Pruning in late summer or early fall will result in fewer flowers during the following winter.

Pull out your pruning shears and prune Bougainvillea after it flowers in either the late winter or early spring. You can also prune it during Florida’s rainy season.

If you prune at the wrong time or prune too much, your Bougainvillea won’t bloom properly, which is a shame since its beautiful blooms are its claim to fame.

It’s best to prune your thorny plant back within two or three buds of the main stems. This helps with overcrowding and keeping the Bougainvillea’s desired shape.

Moreover, trimming your bougainvillea after each bloom cycle and using fertilizer will also promote new growth and flowers.

Wear gloves and watch your hand placement as you prune, as most cultivars have sharp thorns.

NOTE: There are a thornless variety and several dwarf varieties.

Related: Is Bougainvillea Toxic or Poisonous?

How To Propagate Bougainvillea

  • Save the pruned stems, as these allow for Bougainvillea propagation.
  • These stem cuttings should be at least 1/8″ inches thick and have at least three nodes.
  • Drip cuttings in rooting hormone powder
  • Plant several stem cuttings together in 4” pot.
  • Space the cuttings 1″ – 2″ inches apart.
  • Plant them in a moist soil of sand and peat or a perlite and peat mixture.
  • Cover with plastic to retain moisture
  • Place potted cuttings in bright indirect light
  • Cutting should begin to root in 4-6 weeks.

The ideal time to propagate your Bougainvillea is during the summer, which lasts anywhere between 4 – 12 weeks.

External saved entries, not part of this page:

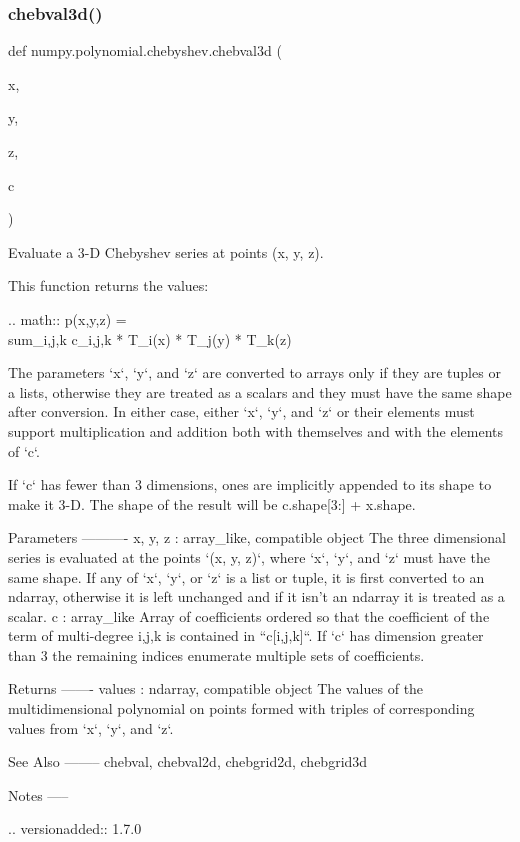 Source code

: \subsubsection{\texorpdfstring{chebval3d()}{chebval3d()}}
{\footnotesize\ttfamily def numpy.\+polynomial.\+chebyshev.\+chebval3d (\begin{DoxyParamCaption}\item[{}]{x,  }\item[{}]{y,  }\item[{}]{z,  }\item[{}]{c }\end{DoxyParamCaption})}

\begin{DoxyVerb}Evaluate a 3-D Chebyshev series at points (x, y, z).

This function returns the values:

.. math:: p(x,y,z) = \\sum_{i,j,k} c_{i,j,k} * T_i(x) * T_j(y) * T_k(z)

The parameters `x`, `y`, and `z` are converted to arrays only if
they are tuples or a lists, otherwise they are treated as a scalars and
they must have the same shape after conversion. In either case, either
`x`, `y`, and `z` or their elements must support multiplication and
addition both with themselves and with the elements of `c`.

If `c` has fewer than 3 dimensions, ones are implicitly appended to its
shape to make it 3-D. The shape of the result will be c.shape[3:] +
x.shape.

Parameters
----------
x, y, z : array_like, compatible object
    The three dimensional series is evaluated at the points
    `(x, y, z)`, where `x`, `y`, and `z` must have the same shape.  If
    any of `x`, `y`, or `z` is a list or tuple, it is first converted
    to an ndarray, otherwise it is left unchanged and if it isn't an
    ndarray it is  treated as a scalar.
c : array_like
    Array of coefficients ordered so that the coefficient of the term of
    multi-degree i,j,k is contained in ``c[i,j,k]``. If `c` has dimension
    greater than 3 the remaining indices enumerate multiple sets of
    coefficients.

Returns
-------
values : ndarray, compatible object
    The values of the multidimensional polynomial on points formed with
    triples of corresponding values from `x`, `y`, and `z`.

See Also
--------
chebval, chebval2d, chebgrid2d, chebgrid3d

Notes
-----

.. versionadded:: 1.7.0\end{DoxyVerb}
 \mbox{\label{namespacenumpy_1_1polynomial_1_1chebyshev_a828f268d8b8eb17c66ea6da3c94cebc4}}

Bougainvillea Pests Or Diseases

Bougainvillea can flower under stress and withstand droughts, making them durable plants. Their durability includes withstanding pests and diseases, yet, they aren’t impervious.

Fungal and bacterial leaf spot diseases can affect your Bougainvillea and pests such as aphids, scales, caterpillars, and mealybugs.

Related: Check out this article on Bougainvillea Pests

To prevent pests and diseases, prune your Bougainvillea regularly. A lack of pruning and proper maintenance leads to overcrowding and tangling. This will invite pests and diseases.

Rejuvenate old potting soil with compost, fresh soil, or store-bought plant nutrients. It is up to you to decide the best choice for your plants.